Obama's speech was one of the best I've heard him give. It made my heart sing to hear him call out the Republicans and the insurance companies, even if I (as a progressive) did have to take a hit on the chin as well. And no one is more delighted than I that the early polling shows he gained some ground for health "reform."
But the devil is in the details. And the details are a loser for our side.
I have been working for the Democratic Party for almost 30 years. And when I say work, I mean it. I am a canvass trainer and I put my boots on the ground. I produce print and TV and radio spots. I handle all the design and logistics associated with local and in some cases regional mailings. I develop and institute plans for rounding up early and absentee voters. I lick envelopes. I recruit, train and financially support Democratic candidates. I help raise money and give money I can barely afford. I work GOTV. I helped turn my county from red to blue over a period of decades and in spite of a strong Republican registration advantage. I bake cakes and cookies. I send sympathy cards to fellow Democrats who lose a loved one.
I was around in 1994, doing the thing. It was the worse political experience of my life. When we were finally able to round up enough people to make phone calls (and that in and of itself was a bear), we started with the "base." It wasn't pretty. Phones were slammed down on us, Democrats screamed that we were no better than Republicans and that we had sold out. If we were lucky, the Democrat on the other end of the line told us in a nice voice that they just couldn't vote this year. There were no Democrats at the polls that year.

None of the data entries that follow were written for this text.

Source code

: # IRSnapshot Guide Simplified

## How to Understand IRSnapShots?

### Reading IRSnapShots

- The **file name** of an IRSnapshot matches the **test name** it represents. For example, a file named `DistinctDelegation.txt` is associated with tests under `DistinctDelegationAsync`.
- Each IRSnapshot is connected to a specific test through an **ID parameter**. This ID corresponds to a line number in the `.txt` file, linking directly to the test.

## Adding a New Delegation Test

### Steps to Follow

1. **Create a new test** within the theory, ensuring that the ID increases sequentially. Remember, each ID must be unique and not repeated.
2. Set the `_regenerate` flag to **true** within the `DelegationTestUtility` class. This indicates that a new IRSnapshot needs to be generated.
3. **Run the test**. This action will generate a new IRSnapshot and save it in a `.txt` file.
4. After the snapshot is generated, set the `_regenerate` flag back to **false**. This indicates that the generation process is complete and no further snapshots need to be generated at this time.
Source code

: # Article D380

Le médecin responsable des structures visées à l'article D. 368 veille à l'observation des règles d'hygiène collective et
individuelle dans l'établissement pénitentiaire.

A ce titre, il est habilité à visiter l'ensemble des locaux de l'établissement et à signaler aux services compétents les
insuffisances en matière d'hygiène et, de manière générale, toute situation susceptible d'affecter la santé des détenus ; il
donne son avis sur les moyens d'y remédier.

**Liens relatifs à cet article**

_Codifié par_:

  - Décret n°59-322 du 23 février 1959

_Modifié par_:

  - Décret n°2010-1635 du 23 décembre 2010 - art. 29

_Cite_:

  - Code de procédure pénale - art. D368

We were being punished.
The Democratic Party is bigger than Obama, and with any luck it will stand long after he is retired and building houses for the poor. But we are currently on a fast track to ruining our Party for generations to come.
Things were bad enough before the health care debate. If I only had a dime for every time a solid Democrat said to me, "Why are we bailing out the banks? Why are we borrowing money to bail out corporations?" If I only had a nickel for every time I hear, "Why does the White continue to allow mountaintop removal?" You get the picture, and I'm sure you can add to the list. Now, I stand up for Obama each and every time, even if it is to say simply that he has made some mistakes, but that his heart is in the right place.

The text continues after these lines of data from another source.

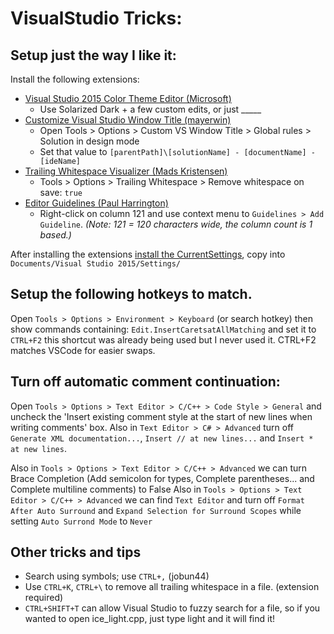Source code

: # VisualStudio Tricks:

## Setup just the way I like it:
Install the following extensions:
- [Visual Studio 2015 Color Theme Editor (Microsoft)](https://marketplace.visualstudio.com/items?itemName=VisualStudioProductTeam.VisualStudio2015ColorThemeEditor)
  - Use Solarized Dark + a few custom edits, or just _____
- [Customize Visual Studio Window Title (mayerwin)](https://marketplace.visualstudio.com/items?itemName=mayerwin.RenameVisualStudioWindowTitle)
  - Open Tools > Options > Custom VS Window Title > Global rules > Solution in design mode
  - Set that value to `[parentPath]\[solutionName] - [documentName] - [ideName]`
- [Trailing Whitespace Visualizer (Mads Kristensen)](https://marketplace.visualstudio.com/items?itemName=MadsKristensen.TrailingWhitespaceVisualizer)
  - Tools > Options > Trailing Whitespace > Remove whitespace on save: `true`
- [Editor Guidelines (Paul Harrington)](https://marketplace.visualstudio.com/items?itemName=PaulHarrington.EditorGuidelines)
  - Right-click on column 121 and use context menu to `Guidelines > Add Guideline`. _(Note: 121 = 120 characters wide, the column count is 1 based.)_

After installing the extensions [install the CurrentSettings](https://github.com/timbeaudet/knowledge_base/blob/main/config/visual_studio/CurrentSettings.vssettings), copy into `Documents/Visual Studio 2015/Settings/`

## Setup the following hotkeys to match.
Open `Tools > Options > Environment > Keyboard` (or search hotkey) then show commands containing:
  `Edit.InsertCaretsatAllMatching` and set it to `CTRL+F2` this shortcut was already being used but I never used it. CTRL+F2 matches VSCode for easier swaps.

## Turn off automatic comment continuation:
  Open `Tools > Options > Text Editor > C/C++ > Code Style > General` and uncheck the 'Insert existing comment style at the start of new lines when writing comments' box.
  Also in `Text Editor > C# > Advanced` turn off `Generate XML documentation...`, `Insert // at new lines...` and `Insert * at new lines`.

Also in `Tools > Options > Text Editor > C/C++ > Advanced` we can turn Brace Completion (Add semicolon for types, Complete parentheses... and Complete multiline comments) to False
Also in `Tools > Options > Text Editor > C/C++ > Advanced` we can find `Text Editor` and turn off `Format After Auto Surround` and `Expand Selection for Surround Scopes` while setting `Auto Surrond Mode` to `Never`


## Other tricks and tips
 - Search using symbols; use `CTRL+,` (jobun44)
 - Use `CTRL+K`, `CTRL+\` to remove all trailing whitespace in a file. (extension required)
 - `CTRL+SHIFT+T` can allow Visual Studio to fuzzy search for a file, so if you wanted to open ice_light.cpp, just type light and it will find it!
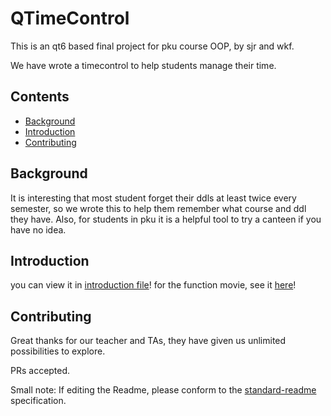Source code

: # QTimeControl

This is an qt6 based final project for pku course OOP, by sjr and wkf.

We have wrote a timecontrol to help students manage their time. 

## Contents

- [Background](#Background)
- [Introduction](#Introduction)
- [Contributing](#Contributing)

## Background

It is interesting that most student forget their ddls at least twice every semester, so we wrote this to help them remember what course and ddl they have.
Also, for students in pku it is a helpful tool to try a canteen if you have no idea.

## Introduction

you can view it in [introduction file](https://github.com/RichardLitt/standard-readme/blob/main/example-readmes/CONTRIBUTING.md)!
for the function movie, see it [here](https://github.com/RichardLitt/standard-readme/blob/main/example-readmes/CONTRIBUTING.md)!

## Contributing

Great thanks for our teacher and TAs, they have given us unlimited possibilities to explore.

PRs accepted.

Small note: If editing the Readme, please conform to the [standard-readme](https://github.com/RichardLitt/standard-readme) specification.



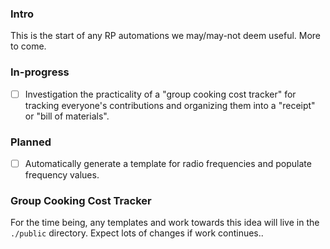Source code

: ### Intro
This is the start of any RP automations we may/may-not deem useful. More to come.

### In-progress
- [ ] Investigation the practicality of a "group cooking cost tracker" for tracking everyone's contributions and organizing them into a "receipt" or "bill of materials".
### Planned
- [ ] Automatically generate a template for radio frequencies and populate frequency values.

### Group Cooking Cost Tracker
For the time being, any templates and work towards this idea will live in the `./public` directory. Expect lots of changes if work continues..

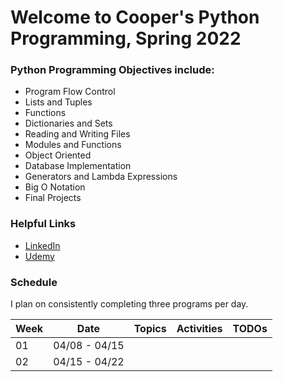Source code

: # Welcome to Cooper's Python Programming, Spring 2022

### Python Programming Objectives include:

* Program Flow Control
* Lists and Tuples
* Functions
* Dictionaries and Sets
* Reading and Writing Files
* Modules and Functions
* Object Oriented
* Database Implementation
* Generators and Lambda Expressions
* Big O Notation
* Final Projects

### Helpful Links

* [LinkedIn](https://www.linkedin.com/in/coopermyers/)
* [Udemy](https://www.udemy.com)

### Schedule
I plan on consistently completing three programs per day.

| Week | Date          | Topics | Activities | TODOs |
| ---- | ------------- | ------ | ---------- | --------- |
|  01  | 04/08 - 04/15 | 
|  02  | 04/15 - 04/22 | 
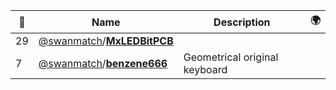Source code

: |:star2: | Name | Description | 🌍|
|---|---|---|---|
|29|[@swanmatch](https://github.com/swanmatch)/[**MxLEDBitPCB**](https://github.com/swanmatch/MxLEDBitPCB)|||
|7|[@swanmatch](https://github.com/swanmatch)/[**benzene666**](https://github.com/swanmatch/benzene666)|Geometrical original keyboard||

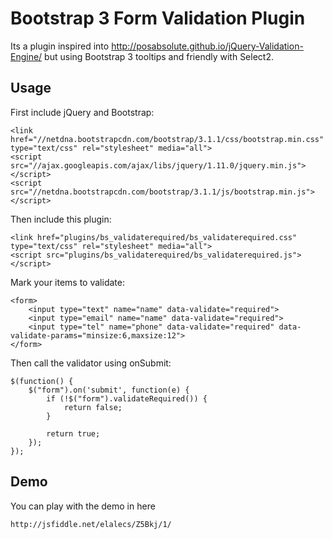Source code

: Bootstrap 3 Form Validation Plugin
===================

Its a plugin inspired into http://posabsolute.github.io/jQuery-Validation-Engine/ but using Bootstrap 3 tooltips and friendly with Select2.


## Usage

First include jQuery and Bootstrap:

	<link href="//netdna.bootstrapcdn.com/bootstrap/3.1.1/css/bootstrap.min.css" type="text/css" rel="stylesheet" media="all">
	<script src="//ajax.googleapis.com/ajax/libs/jquery/1.11.0/jquery.min.js"></script>
	<script src="//netdna.bootstrapcdn.com/bootstrap/3.1.1/js/bootstrap.min.js"></script>
	
Then include this plugin:

	<link href="plugins/bs_validaterequired/bs_validaterequired.css" type="text/css" rel="stylesheet" media="all">
	<script src="plugins/bs_validaterequired/bs_validaterequired.js"></script>
	
Mark your items to validate:

	<form>
		<input type="text" name="name" data-validate="required">
		<input type="email" name="name" data-validate="required">
		<input type="tel" name="phone" data-validate="required" data-validate-params="minsize:6,maxsize:12">
	</form>

Then call the validator using onSubmit:

	$(function() {
		$("form").on('submit', function(e) {
			if (!$("form").validateRequired()) {
				return false;
			}

			return true;
		});
	});
	
## Demo

You can play with the demo in here

	http://jsfiddle.net/elalecs/Z5Bkj/1/

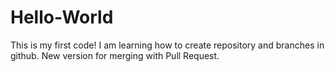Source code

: # Hello-World

This is my first code!
I am learning how to create repository and branches in github.
New version for merging with Pull Request.
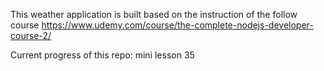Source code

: This weather application is built based on the instruction of the follow course https://www.udemy.com/course/the-complete-nodejs-developer-course-2/

Current progress of this repo: mini lesson 35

But I see the train coming, and and we progressives need to do everything in our power to put a stop to it.
Mandates were always going to be hard enough to sell even without a public option. I get it. I understand the reasoning and the math behind the mandates. The Republicans want mandates, of course, but you can bet your sweet ass they are going to use them against us in whipping up populist rage. Get ready cause here it comes!
Our only shot to stop the train coming right at us to to insist that there be no mandates without a strong public option or kill the mandates altogether. If there's going to be a trigger, it needs to be that a public option trigger is tied to the mandates. When the mandates kick in, so does the public option. That's the only acceptable trigger.
That's because Americans know that mandates sans public option are nothing but huge tax payer subsidies to corporate insurance companies with absolutely nothing whatsoever in place to hold down costs. Massachusetts has taught us this already, and yet, for whatever reason, we seem to determined to stroll down that same failed railroad track, banners flying.
I know a public option isn't the be all, end all. I know its problems. But the short and sweet of it is that the inclusion of a non-profit choice for insurance needs is our only hedge against selling out the American public to corporate interests by demanding they buy what will inevitably be junk insurance with money they don't have. Yes, there will be subsidies, to be paid by borrowed money to the same insurance companies that are digging us into early graves as we speak.
I know a scam when I see it. Americans know a scam when they see it.
I'm no pollyanna, and I say the public option got sold out last night. It's up to those of us who will hopefully still be around when Obama is long gone and who believe that the Democratic Party is the Party of the people and not of the corporations to stand up and insist that no bill pass without a strong public option.